VLM is basically a multi-modal massive mannequin that may use the wealthy “picture – textual content” paired knowledge on an Web scale for pre-training after which fine-tune it with driving-related knowledge. The information supply is wider, and the fee is comparatively decrease.
Presently, VLM expertise is comparatively mature and simpler to implement. Most mainstream automakers and autonomous driving firms (together with Waymo, Cruise, Huawei, XPeng, and so on.) are on the VLM route. The explorers of the VLA route are represented by Tesla, Geely, and Li Auto.

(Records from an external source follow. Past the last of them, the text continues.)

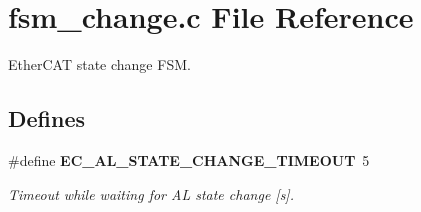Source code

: \section{fsm\-\_\-change.\-c \-File \-Reference}
\label{fsm__change_8c}


\-Ether\-C\-A\-T state change \-F\-S\-M.  


\subsection*{\-Defines}
\begin{DoxyCompactItemize}
\item 
\#define {\bf \-E\-C\-\_\-\-A\-L\-\_\-\-S\-T\-A\-T\-E\-\_\-\-C\-H\-A\-N\-G\-E\-\_\-\-T\-I\-M\-E\-O\-U\-T}~5\label{fsm__change_8c_ac795cfc1b59ef531b45e8d14ecab9841}

\begin{DoxyCompactList}\small\item\em \-Timeout while waiting for \-A\-L state change [s]. \end{DoxyCompactList}\end{DoxyCompactItemize}
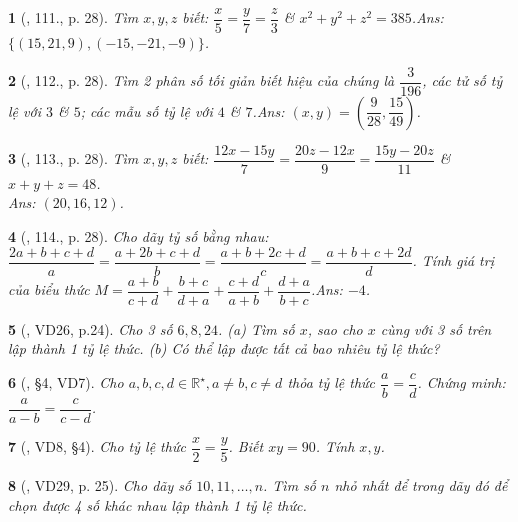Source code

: \documentclass{article}
\newtheorem{baitoan}{}
\begin{document}
\begin{baitoan}[\cite{Tuyen_Toan_7}, 111., p. 28]
	Tìm $x,y,z$ biết: $\dfrac{x}{5} = \dfrac{y}{7} = \dfrac{z}{3}$ \& $x^2 + y^2 + z^2 = 385$.\hfill{\sf Ans:} $\{(15,21,9),(-15,-21,-9)\}$.
\end{baitoan}

\begin{baitoan}[\cite{Tuyen_Toan_7}, 112., p. 28]
	Tìm 2 phân số tối giản biết hiệu của chúng là $\dfrac{3}{196}$, các tử số tỷ lệ với $3$ \& $5$; các mẫu số tỷ lệ với $4$ \& $7$.\hfill{\sf Ans:} $(x,y) = \left(\dfrac{9}{28},\dfrac{15}{49}\right)$.
\end{baitoan}

\begin{baitoan}[\cite{Tuyen_Toan_7}, 113., p. 28]
	Tìm $x,y,z$ biết: $\dfrac{12x - 15y}{7} = \dfrac{20z - 12x}{9} = \dfrac{15y - 20z}{11}$ \& $x + y + z = 48$.\\\mbox{}\hfill{\sf Ans:} $(20,16,12)$.
\end{baitoan}

\begin{baitoan}[\cite{Tuyen_Toan_7}, 114., p. 28]
	Cho dãy tỷ số bằng nhau: $\dfrac{2a + b + c + d}{a} = \dfrac{a + 2b + c + d}{b} = \dfrac{a + b + 2c + d}{c} = \dfrac{a + b + c + 2d}{d}$. Tính giá trị của biểu thức $M = \dfrac{a + b}{c + d} + \dfrac{b + c}{d + a} + \dfrac{c + d}{a + b} + \dfrac{d + a}{b + c}$.\hfill{\sf Ans:} $-4$.
\end{baitoan}

\begin{baitoan}[\cite{Binh_Toan_7_tap_1}, VD26, p.24]
	Cho 3 số $6,8,24$. (a) Tìm số $x$, sao cho $x$ cùng với 3 số trên lập thành 1 tỷ lệ thức. (b) Có thể lập được tất cả bao nhiêu tỷ lệ thức?
\end{baitoan}

\begin{baitoan}[\cite{Binh_Toan_7_tap_1}, \S4, VD7]
	Cho $a,b,c,d\in\mathbb{R}^\star,a\ne b,c\ne d$ thỏa tỷ lệ thức $\dfrac{a}{b} = \dfrac{c}{d}$. Chứng minh: $\dfrac{a}{a - b} = \dfrac{c}{c - d}$.
\end{baitoan}

\begin{baitoan}[\cite{Binh_Toan_7_tap_1}, VD8, \S4]
	Cho tỷ lệ thức $\dfrac{x}{2} = \dfrac{y}{5}$. Biết $xy = 90$. Tính $x,y$.
\end{baitoan}

\begin{baitoan}[\cite{Binh_Toan_7_tap_1}, VD29, p. 25]
	Cho dãy số $10,11,\ldots,n$. Tìm số $n$ nhỏ nhất để trong dãy đó để chọn được 4 số khác nhau lập thành 1 tỷ lệ thức.
\end{baitoan}
\end{document}
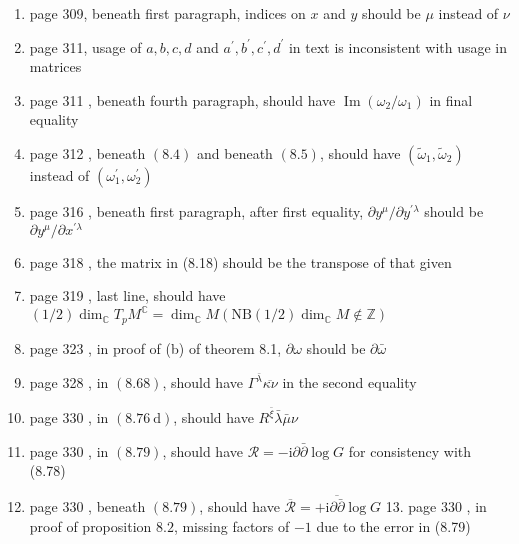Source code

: \documentclass{article}
\begin{document}
\begin{enumerate}
  
\item page 309, beneath first paragraph, indices on $x$ and $y$ should be $\mu$ instead of $\nu$

\item page 311, usage of $a, b, c, d$ and $a^{\prime}, b^{\prime}, c^{\prime}, d^{\prime}$ in text is inconsistent with usage in matrices

\item page 311 , beneath fourth paragraph, should have $\operatorname{Im}\left(\omega_{2} / \omega_{1}\right)$ in final equality

\item page 312 , beneath $(8.4)$ and beneath $(8.5)$, should have $\left(\tilde{\omega}_{1}, \tilde{\omega}_{2}\right)$ instead of $\left(\omega_{1}^{\prime}, \omega_{2}^{\prime}\right)$

\item page 316 , beneath first paragraph, after first equality, $\partial y^{\mu} / \partial y^{\prime \lambda}$ should be $\partial y^{\mu} / \partial x^{\prime \lambda}$

\item page 318 , the matrix in (8.18) should be the transpose of that given

\item page 319 , last line, should have $(1 / 2) \operatorname{dim}_{\mathbb{C}} T_{p} M^{\mathbb{C}}=\operatorname{dim}_{\mathbb{C}} M\left(\mathrm{NB}(1 / 2) \operatorname{dim}_{\mathbb{C}} M \notin \mathbb{Z}\right)$

\item page 323 , in proof of (b) of theorem 8.1, $\partial \omega$ should be $\partial \bar{\omega}$

\item page 328 , in $(8.68)$, should have $\Gamma^{\bar{\lambda}} \overline{\kappa \nu}$ in the second equality

\item page 330 , in $(8.76 \mathrm{~d})$, should have $R^{\bar{\xi}} \bar{\lambda} \bar{\mu} \nu$

\item page 330 , in $(8.79)$, should have $\mathcal{R}=-\mathrm{i} \partial \bar{\partial} \log G$ for consistency with (8.78)

\item page 330 , beneath $(8.79)$, should have $\overline{\mathcal{R}}=+\mathrm{i} \overline{\partial \bar{\partial}} \log G$ 13. page 330 , in proof of proposition $8.2$, missing factors of $-1$ due to the error in (8.79)


\end{enumerate}
\end{document}
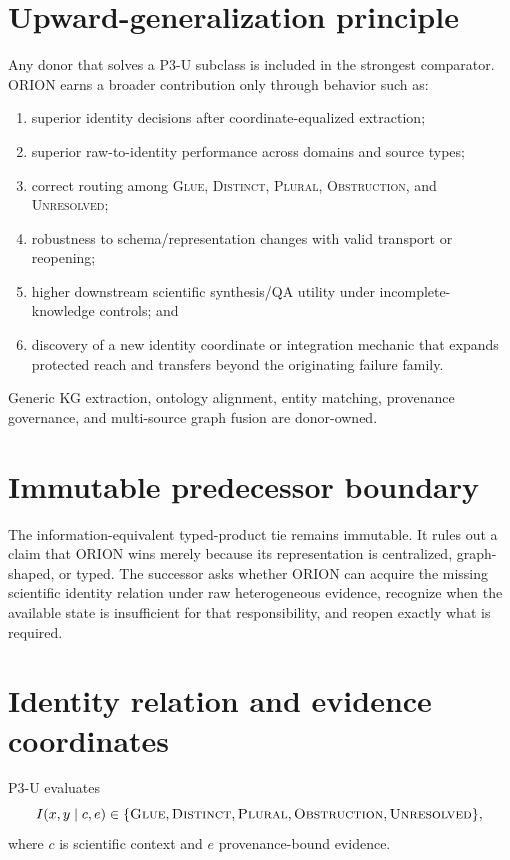 \documentclass[11pt]{article}
\begin{document}
\section{Upward-generalization principle}
Any donor that solves a P3-U subclass is included in the strongest comparator. ORION earns a broader contribution only through behavior such as:
\begin{enumerate}
    \item superior identity decisions after coordinate-equalized extraction;
    \item superior raw-to-identity performance across domains and source types;
    \item correct routing among \textsc{Glue}, \textsc{Distinct}, \textsc{Plural}, \textsc{Obstruction}, and \textsc{Unresolved};
    \item robustness to schema/representation changes with valid transport or reopening;
    \item higher downstream scientific synthesis/QA utility under incomplete-knowledge controls; and
    \item discovery of a new identity coordinate or integration mechanic that expands protected reach and transfers beyond the originating failure family.
\end{enumerate}
Generic KG extraction, ontology alignment, entity matching, provenance governance, and multi-source graph fusion are donor-owned.

\section{Immutable predecessor boundary}
The information-equivalent typed-product tie remains immutable. It rules out a claim that ORION wins merely because its representation is centralized, graph-shaped, or typed. The successor asks whether ORION can acquire the missing scientific identity relation under raw heterogeneous evidence, recognize when the available state is insufficient for that responsibility, and reopen exactly what is required.

\section{Identity relation and evidence coordinates}
P3-U evaluates
\[
I(x,y\mid c,e)\in\{\textsc{Glue},\textsc{Distinct},\textsc{Plural},\textsc{Obstruction},\textsc{Unresolved}\},
\]
where $c$ is scientific context and $e$ provenance-bound evidence.
\end{document}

It’s reported that Geely’s Qianli Expertise’s Qianli Haohan H9 answer makes use of the VLA massive mannequin, which has stronger reasoning and decision-making talents and helps L3-level clever driving options.
Wanting again on the debates amongst totally different faculties of autonomous driving, we discover that these technological debates have by no means ended with one facet fully successful. As a substitute, they’re integrating with one another within the confrontation and shifting in the direction of a higher-level unity. Lidar and imaginative and prescient are being built-in right into a multi-modal notion system; the modular structure is beginning to soak up some great benefits of the end-to-end mannequin; massive fashions are injecting cognitive intelligence into all programs.